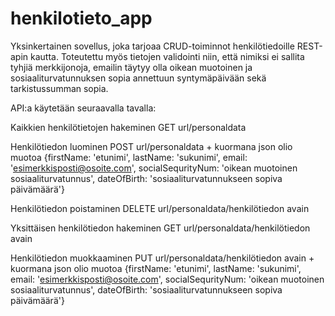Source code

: # henkilotieto_app
Yksinkertainen sovellus, joka tarjoaa CRUD-toiminnot henkilötiedoille REST-apin kautta.
Toteutettu myös tietojen validointi niin, että nimiksi ei sallita tyhjiä merkkijonoja,
emailin täytyy olla oikean muotoinen ja sosiaaliturvatunnuksen sopia annettuun syntymäpäivään
sekä tarkistussumman sopia.

API:a käytetään seuraavalla tavalla:

Kaikkien henkilötietojen hakeminen
GET url/personaldata

Henkilötiedon luominen
POST url/personaldata + kuormana json olio muotoa {firstName: 'etunimi', lastName: 'sukunimi', 
email: 'esimerkkisposti@osoite.com', socialSequrityNum: 'oikean muotoinen sosiaaliturvatunnus',
dateOfBirth: 'sosiaaliturvatunnukseen sopiva päivämäärä'}

Henkilötiedon poistaminen
DELETE url/personaldata/henkilötiedon avain

Yksittäisen henkilötiedon hakeminen
GET url/personaldata/henkilötiedon avain

Henkilötiedon muokkaaminen
PUT url/personaldata/henkilötiedon avain + kuormana json olio muotoa {firstName: 'etunimi', lastName: 'sukunimi', 
email: 'esimerkkisposti@osoite.com', socialSequrityNum: 'oikean muotoinen sosiaaliturvatunnus',
dateOfBirth: 'sosiaaliturvatunnukseen sopiva päivämäärä'}


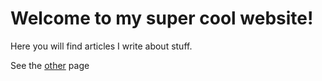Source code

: # Welcome to my super cool website!

Here you will find articles I write about stuff.

See the [other](other.md) page
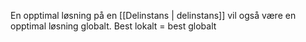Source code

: En opptimal løsning på en [[Delinstans | delinstans]] vil også være en opptimal løsning globalt. Best lokalt = best globalt
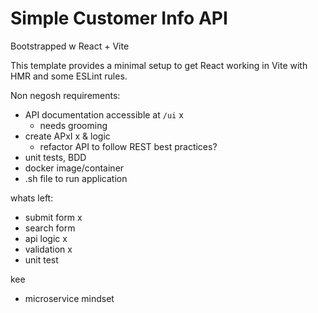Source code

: # Simple Customer Info API

Bootstrapped w React + Vite

This template provides a minimal setup to get React working in Vite with HMR and some ESLint rules.

Non negosh requirements:

-   API documentation accessible at `/ui` x
    -   needs grooming
-   create APxI x & logic
    -   refactor API to follow REST best practices?
-   unit tests, BDD
-   docker image/container
-   .sh file to run application

whats left:

-   submit form x
-   search form
-   api logic x
-   validation x
-   unit test

kee

-   microservice mindset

◇ ◇ ◇

- [Your instructions] The reply should hold every entry above, given again exactly, but not a single picture.

- [Answer section]
Source code

: # henkilotieto_app
Yksinkertainen sovellus, joka tarjoaa CRUD-toiminnot henkilötiedoille REST-apin kautta.
Toteutettu myös tietojen validointi niin, että nimiksi ei sallita tyhjiä merkkijonoja,
emailin täytyy olla oikean muotoinen ja sosiaaliturvatunnuksen sopia annettuun syntymäpäivään
sekä tarkistussumman sopia.

API:a käytetään seuraavalla tavalla:

Kaikkien henkilötietojen hakeminen
GET url/personaldata

Henkilötiedon luominen
POST url/personaldata + kuormana json olio muotoa {firstName: 'etunimi', lastName: 'sukunimi', 
email: 'esimerkkisposti@osoite.com', socialSequrityNum: 'oikean muotoinen sosiaaliturvatunnus',
dateOfBirth: 'sosiaaliturvatunnukseen sopiva päivämäärä'}

Henkilötiedon poistaminen
DELETE url/personaldata/henkilötiedon avain

Yksittäisen henkilötiedon hakeminen
GET url/personaldata/henkilötiedon avain

Henkilötiedon muokkaaminen
PUT url/personaldata/henkilötiedon avain + kuormana json olio muotoa {firstName: 'etunimi', lastName: 'sukunimi', 
email: 'esimerkkisposti@osoite.com', socialSequrityNum: 'oikean muotoinen sosiaaliturvatunnus',
dateOfBirth: 'sosiaaliturvatunnukseen sopiva päivämäärä'}


Source code

: # Welcome to my super cool website!

Here you will find articles I write about stuff.

See the [other](other.md) page
Source code

: En opptimal løsning på en [[Delinstans | delinstans]] vil også være en opptimal løsning globalt. Best lokalt = best globalt
Source code

: # Simple Customer Info API

Bootstrapped w React + Vite

This template provides a minimal setup to get React working in Vite with HMR and some ESLint rules.

Non negosh requirements:

-   API documentation accessible at `/ui` x
    -   needs grooming
-   create APxI x & logic
    -   refactor API to follow REST best practices?
-   unit tests, BDD
-   docker image/container
-   .sh file to run application

whats left:

-   submit form x
-   search form
-   api logic x
-   validation x
-   unit test

kee

-   microservice mindset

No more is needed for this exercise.